__Aim of the task__.
Reproduce the entries. Each one must match the original exactly.

__Given entries__.
- - -
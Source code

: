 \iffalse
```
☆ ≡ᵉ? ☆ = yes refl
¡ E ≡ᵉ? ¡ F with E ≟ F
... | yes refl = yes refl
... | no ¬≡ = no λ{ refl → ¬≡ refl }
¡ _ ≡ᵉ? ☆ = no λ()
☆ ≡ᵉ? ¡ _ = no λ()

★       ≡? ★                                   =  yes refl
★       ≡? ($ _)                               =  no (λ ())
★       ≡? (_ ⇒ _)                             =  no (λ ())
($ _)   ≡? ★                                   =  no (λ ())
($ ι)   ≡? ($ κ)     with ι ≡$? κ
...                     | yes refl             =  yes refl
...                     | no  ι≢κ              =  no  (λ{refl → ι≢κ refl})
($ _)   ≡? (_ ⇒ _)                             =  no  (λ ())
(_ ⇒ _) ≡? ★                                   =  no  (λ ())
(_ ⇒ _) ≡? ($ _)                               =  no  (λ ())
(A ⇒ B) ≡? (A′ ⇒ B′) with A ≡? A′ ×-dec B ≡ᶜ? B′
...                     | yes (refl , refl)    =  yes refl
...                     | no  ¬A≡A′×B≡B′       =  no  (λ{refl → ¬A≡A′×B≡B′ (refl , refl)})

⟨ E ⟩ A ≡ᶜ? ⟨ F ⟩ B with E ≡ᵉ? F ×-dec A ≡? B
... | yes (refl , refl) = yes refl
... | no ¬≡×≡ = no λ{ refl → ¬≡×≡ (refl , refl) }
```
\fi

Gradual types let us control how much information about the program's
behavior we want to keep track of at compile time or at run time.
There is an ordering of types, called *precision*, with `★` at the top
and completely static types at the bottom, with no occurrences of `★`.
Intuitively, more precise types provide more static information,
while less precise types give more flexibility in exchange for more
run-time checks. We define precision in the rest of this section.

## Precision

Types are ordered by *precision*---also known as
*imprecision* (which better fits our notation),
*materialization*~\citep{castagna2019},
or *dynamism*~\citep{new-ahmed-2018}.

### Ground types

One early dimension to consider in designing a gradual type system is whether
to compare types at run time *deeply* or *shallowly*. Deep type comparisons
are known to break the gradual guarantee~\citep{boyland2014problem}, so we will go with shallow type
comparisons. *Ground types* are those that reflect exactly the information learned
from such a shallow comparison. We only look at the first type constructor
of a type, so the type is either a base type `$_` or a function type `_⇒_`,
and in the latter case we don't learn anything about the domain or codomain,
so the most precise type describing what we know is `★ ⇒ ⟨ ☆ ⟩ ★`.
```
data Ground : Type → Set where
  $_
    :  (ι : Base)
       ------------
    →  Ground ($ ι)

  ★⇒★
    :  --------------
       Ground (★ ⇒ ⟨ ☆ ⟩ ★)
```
- - -
__Output for this task__.
Source code

: \iffalse
```
☆ ≡ᵉ? ☆ = yes refl
¡ E ≡ᵉ? ¡ F with E ≟ F
... | yes refl = yes refl
... | no ¬≡ = no λ{ refl → ¬≡ refl }
¡ _ ≡ᵉ? ☆ = no λ()
☆ ≡ᵉ? ¡ _ = no λ()

★       ≡? ★                                   =  yes refl
★       ≡? ($ _)                               =  no (λ ())
★       ≡? (_ ⇒ _)                             =  no (λ ())
($ _)   ≡? ★                                   =  no (λ ())
($ ι)   ≡? ($ κ)     with ι ≡$? κ
...                     | yes refl             =  yes refl
...                     | no  ι≢κ              =  no  (λ{refl → ι≢κ refl})
($ _)   ≡? (_ ⇒ _)                             =  no  (λ ())
(_ ⇒ _) ≡? ★                                   =  no  (λ ())
(_ ⇒ _) ≡? ($ _)                               =  no  (λ ())
(A ⇒ B) ≡? (A′ ⇒ B′) with A ≡? A′ ×-dec B ≡ᶜ? B′
...                     | yes (refl , refl)    =  yes refl
...                     | no  ¬A≡A′×B≡B′       =  no  (λ{refl → ¬A≡A′×B≡B′ (refl , refl)})

⟨ E ⟩ A ≡ᶜ? ⟨ F ⟩ B with E ≡ᵉ? F ×-dec A ≡? B
... | yes (refl , refl) = yes refl
... | no ¬≡×≡ = no λ{ refl → ¬≡×≡ (refl , refl) }
```
\fi

Gradual types let us control how much information about the program's
behavior we want to keep track of at compile time or at run time.
There is an ordering of types, called *precision*, with `★` at the top
and completely static types at the bottom, with no occurrences of `★`.
Intuitively, more precise types provide more static information,
while less precise types give more flexibility in exchange for more
run-time checks. We define precision in the rest of this section.

## Precision

Types are ordered by *precision*---also known as
*imprecision* (which better fits our notation),
*materialization*~\citep{castagna2019},
or *dynamism*~\citep{new-ahmed-2018}.

### Ground types

One early dimension to consider in designing a gradual type system is whether
to compare types at run time *deeply* or *shallowly*. Deep type comparisons
are known to break the gradual guarantee~\citep{boyland2014problem}, so we will go with shallow type
comparisons. *Ground types* are those that reflect exactly the information learned
from such a shallow comparison. We only look at the first type constructor
of a type, so the type is either a base type `$_` or a function type `_⇒_`,
and in the latter case we don't learn anything about the domain or codomain,
so the most precise type describing what we know is `★ ⇒ ⟨ ☆ ⟩ ★`.
```
data Ground : Type → Set where
  $_
    :  (ι : Base)
       ------------
    →  Ground ($ ι)

  ★⇒★
    :  --------------
       Ground (★ ⇒ ⟨ ☆ ⟩ ★)
```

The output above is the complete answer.